Artists are often the ones who are able to express and experiment with the Zeitgeist as it unfolds – at least compared to the rather rigid world of academic publishing. I therefore turn to the arts for inspirations and explorations within my own field of research. There are many cool art projects out there that try to experiment with the implications and meaning of social media. Some projects experiment with the very essence of web 2.0 discourse – with user-generated content and participatory culture – such as @platea. Platea, i s a global collective of individuals interested in the power of public art carried out in the digital megacity of social media. Founded by the New York based artists An Xiao, Platea experiments with collective performances using social media such as Facebook and Twitter.
One of their projects that I find particularly intriguing was the Dive in which they experimentet with the fact that status updates tend to move downstream on people’s newsfeeds and eventually disappearing all together. “If it’s a busy day and you have a lot of friends, these updates slide down quickly. If it’s a slow day, they get there eventually. Imagine a picture of yourself diving through this space, gradually making your way down your friends’ news feeds.”
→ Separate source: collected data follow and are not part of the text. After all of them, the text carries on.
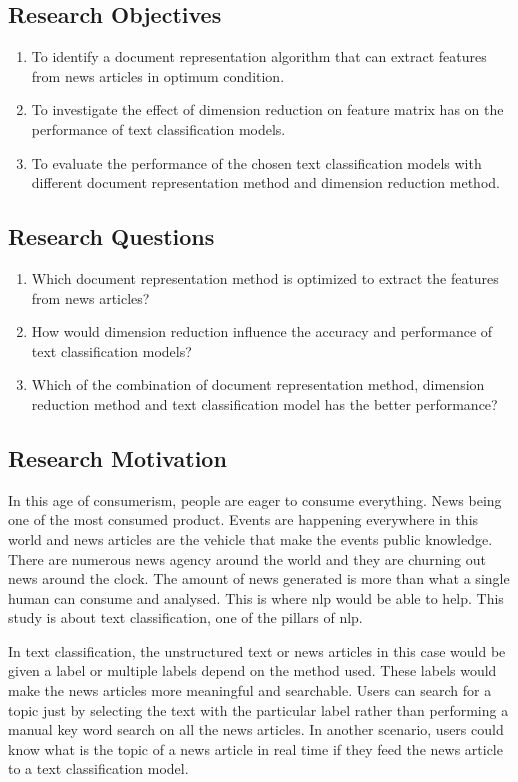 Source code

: \subsection{Research Objectives}
\begin{enumerate}
	\item To identify a document representation algorithm that can extract features from news articles in optimum condition.
	\item To investigate the effect of dimension reduction on feature matrix has on the performance of text classification models.
	\item To evaluate the performance of the chosen text classification models with different document representation method and dimension reduction method.
\end{enumerate}


\subsection{Research Questions}
\begin{enumerate}
	\item Which document representation method is optimized to extract the features from news articles?
	\item How would dimension reduction influence the accuracy and performance of text classification models?
	\item Which of the combination of document representation method, dimension reduction method and text classification model has the better performance?
\end{enumerate}

\subsection{Research Motivation}
In this age of consumerism, people are eager to consume everything. News being one of the most consumed product. Events are happening everywhere in this world and news articles are the vehicle that make the events public knowledge. There are numerous news agency around the world and they are churning out news around the clock. The amount of news generated is more than what a single human can consume and analysed. This is where \ac{nlp} would be able to help. This study is about text classification, one of the pillars of \ac{nlp}.

In text classification, the unstructured text or news articles in this case would be given a label or multiple labels depend on the method used. These labels would make the news articles more meaningful and searchable. Users can search for a topic just by selecting the text with the particular label rather than performing a manual key word search on all the news articles. In another scenario, users could know what is the topic of a news article in real time if they feed the news article to a text classification model.

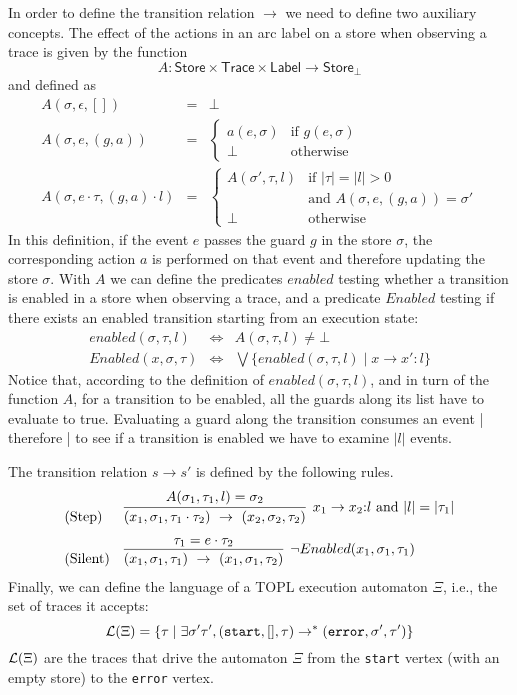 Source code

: \documentclass{llncs} %
\newcommand{\set}[1]{\ensuremath{\mathsf{#1}}}
\begin{document}
In order to define the transition relation $\to$ we need to define two auxiliary concepts. 
The effect of the actions in an arc label on a store when observing a trace is given by the function
\[
   A : \set{Store} \times \set{Trace} \times \set{Label} \to \set{Store}_\bot
\] and defined as
%
\begin{eqnarray*}
A(\sigma,\epsilon,[]) & = & \bot
\\[2ex]
A(\sigma,e,(g,a)) & = & \left\{\begin{array}{ll}
     a(e,\sigma) & \mbox{if $g(e,\sigma)$}
     \\[1ex]
     \bot & \mbox{otherwise}
     \end{array}
     \right.
\\[2ex]
A(\sigma,e\cdot \tau,(g,a)\cdot l) & = & \left\{\begin{array}{ll}
     A(\sigma',\tau,l) & \mbox{if $|\tau|=|l|>0$} 
     \\
& \mbox{and  $A(\sigma,e,(g,a))=\sigma'$}
     \\[1ex]
     \bot & \mbox{otherwise}
     \end{array}
     \right.
\end{eqnarray*}
In this definition, if the event $e$ passes the guard $g$ in the store $\sigma$, the corresponding action $a$ is performed on that event
and therefore updating the store $\sigma$.
With $A$ we can define the predicates $enabled$
testing whether a transition is enabled in a store when observing a trace,  and a predicate
$Enabled$ testing if there exists an enabled transition starting from an execution state:
\begin{eqnarray*}
enabled(\sigma,\tau,l) & \Leftrightarrow & A(\sigma,\tau,l) \neq \bot
\\
Enabled(x,\sigma,\tau) & \Leftrightarrow  & \bigvee \{ enabled(\sigma,\tau,l) \mid x \to x' : l \}
\end{eqnarray*}
Notice that, according to the definition of $enabled(\sigma,\tau,l)$, and in turn of the function $A$, 
for a transition to be enabled, all the guards along its
list have to evaluate to true. Evaluating a guard along the transition consumes
an event |  therefore | to see if a transition is enabled 
we have to examine $|l|$ events. 

%
The transition relation $s \to s'$ is defined by the following rules.
\[
\begin{array}{ll}
\text{(Step)}  &
\infer[x_1 \to x_2{:} l \mbox{ and } |l|=|\tau_1| ]{ (x_1,\sigma_1,\tau_1 \cdot \tau_2 ) \  \to \  (x_2, \sigma_2, \tau_2)}{A(\sigma_1,\tau_1,l)=\sigma_2}
\\[2ex]
\text{(Silent)}  & 
\infer[\neg Enabled(x_1,\sigma_1,\tau_1) ]{ (x_1,\sigma_1,\tau_1) \  \to \  (x_1, \sigma_1, \tau_2)}{ \tau_1=e \cdot \tau_2}
\end{array}
\]
Finally, we can define the language of a TOPL execution automaton $\Xi$, i.e., the set of traces it accepts:
\[
{\cal L}(\Xi) = \{ \tau \mid \exists \sigma' \tau', (\mathtt{start},[],\tau) \to^* (\mathtt{error},\sigma',\tau')\}
\]
${\cal L}(\Xi)$ are the traces that drive the automaton $\Xi$ from the \texttt{start} vertex (with an empty store) to the \texttt{error} vertex.
\end{document}
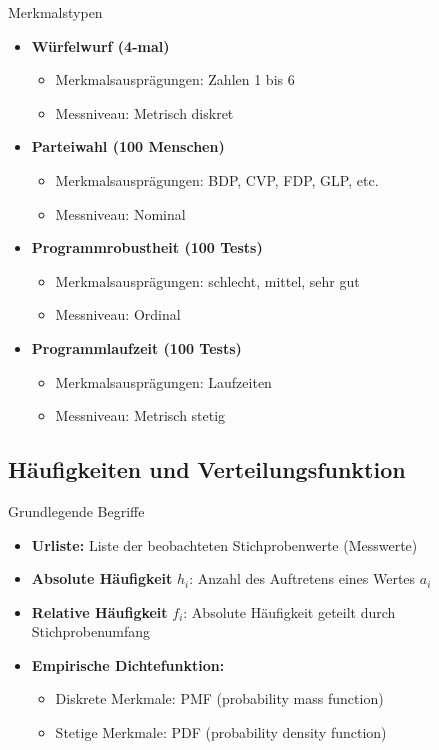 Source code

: \begin{example2}{Merkmalstypen}
    \small
\begin{itemize}
    \item \textbf{Würfelwurf (4-mal)}
    \begin{itemize}
        \item Merkmalsausprägungen: Zahlen 1 bis 6
        \item Messniveau: Metrisch diskret
    \end{itemize}
    
    \item \textbf{Parteiwahl (100 Menschen)}
    \begin{itemize}
        \item Merkmalsausprägungen: BDP, CVP, FDP, GLP, etc.
        \item Messniveau: Nominal
    \end{itemize}
    
    \item \textbf{Programmrobustheit (100 Tests)}
    \begin{itemize}
        \item Merkmalsausprägungen: schlecht, mittel, sehr gut
        \item Messniveau: Ordinal
    \end{itemize}
    
    \item \textbf{Programmlaufzeit (100 Tests)}
    \begin{itemize}
        \item Merkmalsausprägungen: Laufzeiten
        \item Messniveau: Metrisch stetig
    \end{itemize}
\end{itemize}
\end{example2}

\subsection{Häufigkeiten und Verteilungsfunktion}

\begin{concept}{Grundlegende Begriffe}
\begin{itemize}
    \item \textbf{Urliste:} Liste der beobachteten Stichprobenwerte (Messwerte)
    \item \textbf{Absolute Häufigkeit} $h_i$: Anzahl des Auftretens eines Wertes $a_i$
    \item \textbf{Relative Häufigkeit} $f_i$: Absolute Häufigkeit geteilt durch Stichprobenumfang
    \item \textbf{Empirische Dichtefunktion:} 
    \begin{itemize}
        \item Diskrete Merkmale: PMF (probability mass function)
        \item Stetige Merkmale: PDF (probability density function)
    \end{itemize}
\end{itemize}
\end{concept}

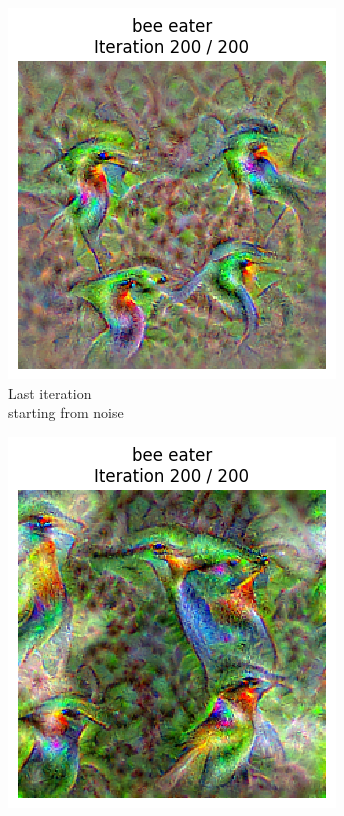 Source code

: \begin{figure}[H]
    \centering
    \begin{subfigure}{.33\textwidth}
        \centering
        \includegraphics[width=.7\linewidth]{SqueezeNet/SqueezeNet_bird_animated_reg++_last_frame.png}
        \caption{Last iteration\\starting from noise}
        \label{fig:class_viz_start_image:png_noise}
    \end{subfigure}%
    \begin{subfigure}{.33\textwidth}
        \centering
        \includegraphics[width=.7\linewidth]{SqueezeNet/SqueezeNet_bird_animated_same_init_img_reg++_last_frame.png}

\end{subfigure}
\end{figure}
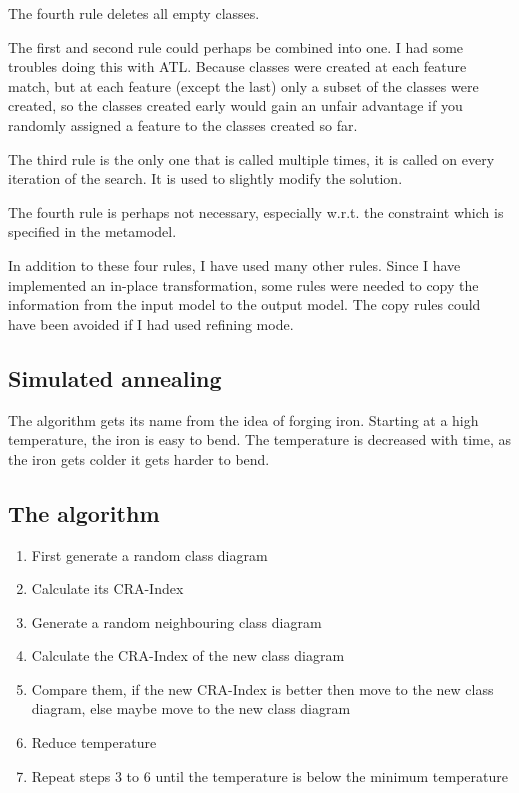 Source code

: \documentclass[a4paper]{article}
\begin{document}
The fourth rule deletes all empty classes.

The first and second rule could perhaps be combined into one.
I had some troubles doing this with ATL.
Because classes were created at each feature match, but at each feature (except the last) only a subset of the classes were created, so the classes created early would gain an unfair advantage if you randomly assigned a feature to the classes created so far.

The third rule is the only one that is called multiple times, it is called on every iteration of the search.
It is used to slightly modify the solution.

The fourth rule is perhaps not necessary, especially w.r.t. the constraint which is specified in the metamodel.

In addition to these four rules, I have used many other rules.
Since I have implemented an in-place transformation, some rules were needed to copy the information from the input model to the output model.
The copy rules could have been avoided if I had used refining mode.

\subsection{Simulated annealing}

The algorithm gets its name from the idea of forging iron.
Starting at a high temperature, the iron is easy to bend.
The temperature is decreased with time, as the iron gets colder it gets harder to bend.


\subsection{The algorithm}

\begin{enumerate}
  \item First generate a random class diagram
  \item Calculate its CRA-Index
  \item Generate a random neighbouring class diagram
  \item Calculate the CRA-Index of the new class diagram
  \item Compare them, if the new CRA-Index is better then move to the new
class diagram, else maybe move to the new class diagram
  \item Reduce temperature
  \item Repeat steps 3 to 6 until the temperature is below the minimum
temperature
\end{enumerate}
\end{document}

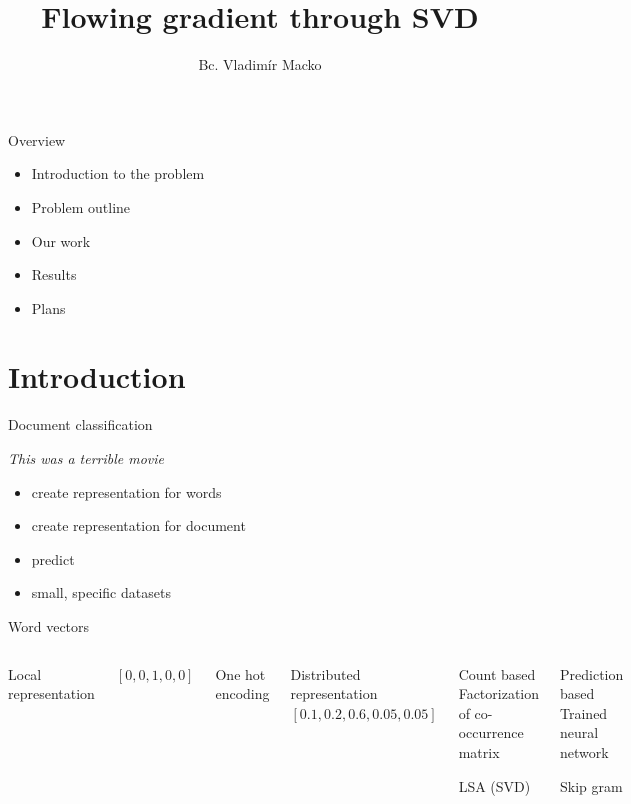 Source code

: \documentclass[xcolor={table}]{beamer}
\title{Flowing gradient through SVD}
\author{Bc. Vladimír Macko}
\institute{RNDr. Kristína Malinovská, PhD.}
\begin{document}
        
\begin{frame}
    \titlepage
\end{frame}
    
\begin{frame}{Overview}
    \begin{block}{}
        \begin{itemize}
            \item Introduction to the problem
            \item Problem outline
            \item Our work
            \item Results
            \item Plans
        \end{itemize}
    \end{block}
\end{frame}

\section{Introduction}
\begin{frame}{Document classification}
    \begin{block}{}
        \emph{This was a terrible movie}
    \end{block}
    
    \begin{block}{}   
        \begin{itemize}
            \item create representation for words
            \item create representation for document
            \item predict
            \item small, specific datasets
        \end{itemize}
    \end{block}
\end{frame} 

\begin{frame}{Word vectors}
    \begin{columns}
        Local representation
        
        $[0,0,1,0,0]$
        \begin{block}{}
            One hot encoding
        \end{block}

        Distributed representation
        $[0.1,0.2,0.6,0.05,0.05]$
        \begin{block}{Count based}
            Factorization of co-occurrence matrix
            
            LSA (SVD)
        \end{block}
        \begin{block}{Prediction based}
            Trained neural network

            Skip gram    
        \end{block}    
   \end{columns}
\end{frame} 
\end{document}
Speaking about creative explorations with social media and status updates, another interesting project that I came across is the recently Turbulence commissioned net art work Status Grabber by Liz Filardi. A representative of the social networking service status grabber calls strangers to request very short “status updates”. This analogue service mimics the social activity of users on Facebook andTwitter, where users stay connected without directly interacting. Status Grabber is part of a project called I’m Not Stalking You; I’m Socializing, an exploration of how social networking changes the ways in which we relate to one another and enrich our lives.